GIVEN DATA below:
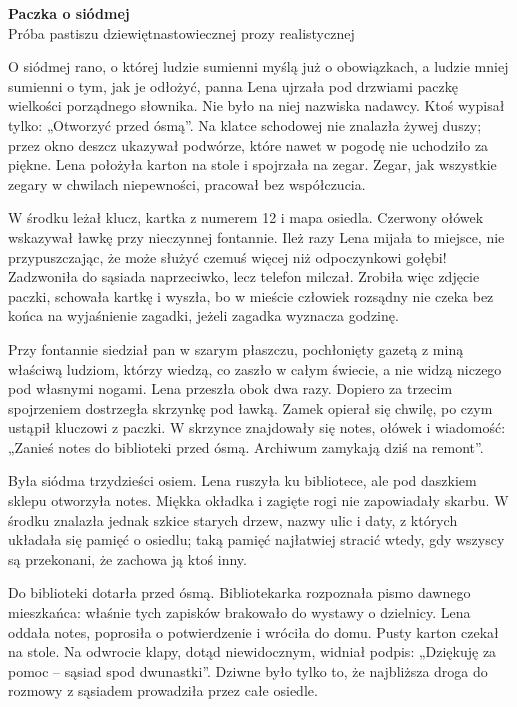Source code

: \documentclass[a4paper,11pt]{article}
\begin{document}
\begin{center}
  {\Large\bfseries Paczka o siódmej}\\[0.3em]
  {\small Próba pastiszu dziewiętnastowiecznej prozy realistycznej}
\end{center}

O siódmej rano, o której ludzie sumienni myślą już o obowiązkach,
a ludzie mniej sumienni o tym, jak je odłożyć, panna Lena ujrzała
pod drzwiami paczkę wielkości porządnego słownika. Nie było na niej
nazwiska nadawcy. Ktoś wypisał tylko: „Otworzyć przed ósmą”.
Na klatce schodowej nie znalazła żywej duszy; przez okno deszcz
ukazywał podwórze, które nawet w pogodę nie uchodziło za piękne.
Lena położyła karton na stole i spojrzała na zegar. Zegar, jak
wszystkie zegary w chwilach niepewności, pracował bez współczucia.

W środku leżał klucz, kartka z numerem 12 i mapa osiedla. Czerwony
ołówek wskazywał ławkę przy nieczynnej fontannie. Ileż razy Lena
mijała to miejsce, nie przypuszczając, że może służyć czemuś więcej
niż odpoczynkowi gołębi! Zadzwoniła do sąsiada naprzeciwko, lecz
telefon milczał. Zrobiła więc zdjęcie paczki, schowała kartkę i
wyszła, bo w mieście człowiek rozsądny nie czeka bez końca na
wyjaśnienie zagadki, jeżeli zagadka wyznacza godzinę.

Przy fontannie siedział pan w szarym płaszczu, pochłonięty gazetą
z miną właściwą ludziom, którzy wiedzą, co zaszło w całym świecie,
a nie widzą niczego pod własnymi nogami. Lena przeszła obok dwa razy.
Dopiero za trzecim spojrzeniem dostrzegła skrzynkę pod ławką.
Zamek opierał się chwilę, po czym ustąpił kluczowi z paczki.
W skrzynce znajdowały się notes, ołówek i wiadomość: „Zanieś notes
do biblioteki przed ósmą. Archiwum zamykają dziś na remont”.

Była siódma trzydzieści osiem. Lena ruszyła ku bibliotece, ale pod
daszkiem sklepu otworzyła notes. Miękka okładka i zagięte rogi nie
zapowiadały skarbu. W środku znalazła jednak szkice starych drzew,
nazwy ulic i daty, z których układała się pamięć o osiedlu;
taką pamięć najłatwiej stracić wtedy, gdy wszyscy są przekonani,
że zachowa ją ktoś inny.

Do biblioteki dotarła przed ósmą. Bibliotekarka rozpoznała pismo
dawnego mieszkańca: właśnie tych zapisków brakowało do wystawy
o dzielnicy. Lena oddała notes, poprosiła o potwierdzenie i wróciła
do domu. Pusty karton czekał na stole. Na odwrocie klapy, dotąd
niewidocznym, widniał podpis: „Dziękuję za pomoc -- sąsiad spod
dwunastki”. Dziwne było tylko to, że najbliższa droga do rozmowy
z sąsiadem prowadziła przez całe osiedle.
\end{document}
End of GIVEN DATA.
GIVEN DATA below:
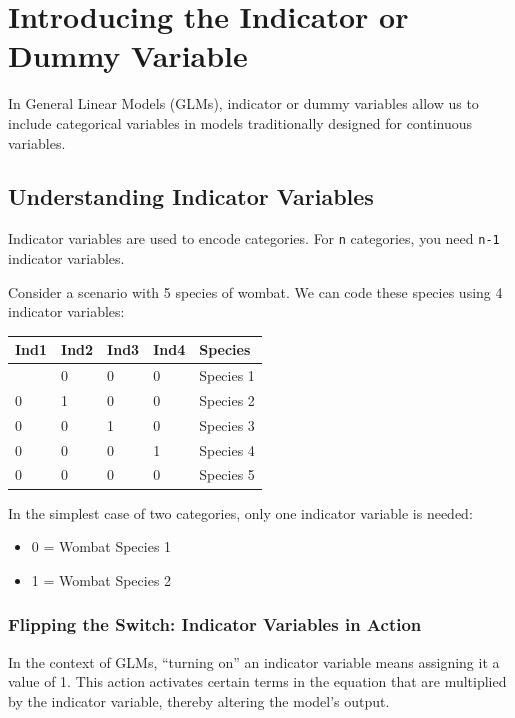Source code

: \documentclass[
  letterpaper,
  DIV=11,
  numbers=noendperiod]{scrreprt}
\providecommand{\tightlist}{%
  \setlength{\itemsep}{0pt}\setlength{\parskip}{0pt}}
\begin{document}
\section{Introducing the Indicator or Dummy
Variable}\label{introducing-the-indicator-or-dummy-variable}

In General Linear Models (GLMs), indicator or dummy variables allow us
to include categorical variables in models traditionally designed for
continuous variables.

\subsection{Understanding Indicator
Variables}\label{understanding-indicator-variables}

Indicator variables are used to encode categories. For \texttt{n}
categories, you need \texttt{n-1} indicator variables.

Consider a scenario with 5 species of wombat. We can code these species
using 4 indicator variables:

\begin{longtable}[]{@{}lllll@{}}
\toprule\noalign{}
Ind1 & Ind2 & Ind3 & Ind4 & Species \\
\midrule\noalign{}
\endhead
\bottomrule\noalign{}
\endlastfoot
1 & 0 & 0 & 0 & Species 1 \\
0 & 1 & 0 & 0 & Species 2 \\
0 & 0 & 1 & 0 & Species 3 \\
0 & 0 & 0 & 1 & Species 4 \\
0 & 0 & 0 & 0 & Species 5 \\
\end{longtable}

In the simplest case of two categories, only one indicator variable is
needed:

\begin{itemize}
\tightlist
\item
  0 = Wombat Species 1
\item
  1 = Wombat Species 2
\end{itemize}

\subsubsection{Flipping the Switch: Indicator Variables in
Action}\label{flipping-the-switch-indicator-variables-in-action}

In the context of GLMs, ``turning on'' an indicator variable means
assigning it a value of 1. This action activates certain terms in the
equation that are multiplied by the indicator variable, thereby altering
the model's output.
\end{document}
End of GIVEN DATA.
→ **AIM OF THE EXERCISE**
In the entries above, find the line holding "ukazywał podwórze, które" and the line holding "mijała to miejsce, nie", then retype exactly those two lines and every line between them, and nothing else.

→ **SOLUTION FOR THIS PROBLEM**
ukazywał podwórze, które nawet w pogodę nie uchodziło za piękne.
Lena położyła karton na stole i spojrzała na zegar. Zegar, jak
wszystkie zegary w chwilach niepewności, pracował bez współczucia.

W środku leżał klucz, kartka z numerem 12 i mapa osiedla. Czerwony
ołówek wskazywał ławkę przy nieczynnej fontannie. Ileż razy Lena
mijała to miejsce, nie przypuszczając, że może służyć czemuś więcej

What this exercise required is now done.